This act of temporary rescue, as well as Frank’s subsequent attempts to escape to the United States, provides the foundation for “No Asylum,” filmmaker Paula Fouce’s examination of the 20th century’s most well-known refugee family.

In 2005, a cache of uncatalogued letters written by Otto Frank were discovered by a volunteer at New York’s YIVO Institute for Jewish Research. The letters, spanning a period of several years leading up to the Franks going into hiding, shed new light on the patriarch’s tenacious, desperate and, ultimately, futile attempts to save his children. It’s a story of closed borders in Europe and foot-dragging immigration bureaucracy in safe countries, together spelling ruin for countless displaced victims.

Frank reached out to a variety of American friends and contacts during the family’s final years of freedom. His quietly pleading letters — which are predominantly concerned with securing visas for Anne and Margot — found a sympathetic recipient in Nathan Straus, Jr., whose family owned Macy’s department store. Yet even Straus’ influence could not bring the Frank family to safety.

The United States, not yet involved in World War II and still in the waning days of the Great Depression, turned down many more refugee applications than it accepted. In 1938 alone, 300,000 people applied with the U.S State Department for asylum; only 20,000 were admitted.

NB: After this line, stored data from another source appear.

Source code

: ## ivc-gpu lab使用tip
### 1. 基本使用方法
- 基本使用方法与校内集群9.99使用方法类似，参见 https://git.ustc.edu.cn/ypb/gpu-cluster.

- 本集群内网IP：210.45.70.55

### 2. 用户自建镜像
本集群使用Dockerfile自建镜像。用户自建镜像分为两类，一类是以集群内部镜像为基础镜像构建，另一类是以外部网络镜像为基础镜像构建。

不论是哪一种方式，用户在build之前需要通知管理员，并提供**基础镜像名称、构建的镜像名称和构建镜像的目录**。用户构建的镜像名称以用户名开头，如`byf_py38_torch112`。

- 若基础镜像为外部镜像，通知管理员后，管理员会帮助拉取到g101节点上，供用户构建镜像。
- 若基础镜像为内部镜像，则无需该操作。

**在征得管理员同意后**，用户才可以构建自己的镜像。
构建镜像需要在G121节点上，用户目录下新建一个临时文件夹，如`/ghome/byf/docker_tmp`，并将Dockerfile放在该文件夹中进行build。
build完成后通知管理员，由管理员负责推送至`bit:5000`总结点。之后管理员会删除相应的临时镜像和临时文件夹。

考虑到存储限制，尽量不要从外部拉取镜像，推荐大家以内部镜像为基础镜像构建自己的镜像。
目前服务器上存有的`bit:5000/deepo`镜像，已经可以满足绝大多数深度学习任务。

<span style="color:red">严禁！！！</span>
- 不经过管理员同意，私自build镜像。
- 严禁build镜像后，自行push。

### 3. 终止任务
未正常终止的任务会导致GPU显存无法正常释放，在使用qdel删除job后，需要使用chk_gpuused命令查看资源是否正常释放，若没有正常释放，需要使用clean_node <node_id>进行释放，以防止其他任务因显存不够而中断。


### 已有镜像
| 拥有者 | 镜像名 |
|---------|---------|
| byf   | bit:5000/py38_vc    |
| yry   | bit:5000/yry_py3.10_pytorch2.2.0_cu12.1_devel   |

No-Asylum_vertThe 1940 German invasion of Holland saw its U.S. Consulate destroyed, forcing Frank to begin the lengthy documentation process all over again. And though the U.S. was not alone in turning away Jewish refugees, the film makes pointed use of American anti-immigrant propaganda created at the time. One especially odious illustration depicts the Statue of Liberty with a large, hooked nose. It directly accuses immigrants of being Communists and advises Americans to “Boycott the Jew.”

Fouce’s traditionalist approach to the doc form involves archival footage as a general Holocaust primer for younger audiences, a decision that may be more vital now than ever as living eyewitnesses dwindle in number. She further includes biographical and wartime overviews of the Frank family and Anne’s famous diary — material well-documented in a variety of other projects — as still necessary context.

But the film’s most effective element is its interviews with Anne’s cousin, the late Buddy Elias, and her still-living stepsister, Eva Schloss (a camp survivor who recently compared Republican presidential candidate Donald Trump to Hitler).

These moving interview subjects provide firsthand accounts of life before and after the Frank family’s ordeal, and it’s their clear-eyed history lessons that give this 75-minute feature its moral and emotional heft.

Elias, in particular, while visiting Anne and Margot’s headstone, pointedly connects the past and the present. After invoking the Rwandan genocide and the current Middle East refugee crisis, he grasps for an understanding of people and governments whose response to suffering is, “we have the right to live, and not others,” before concluding that “humanity never learns.”

Finally, Fouce, in a parting glance at what has been lost, shifts the film’s mournful attention back to its specific, indelible subject. Her confident speculation: that in a merciful, refugee-welcoming environment, Anne Frank would have certainly lived, would have become a writer, would have published books and would have turned 87 this year.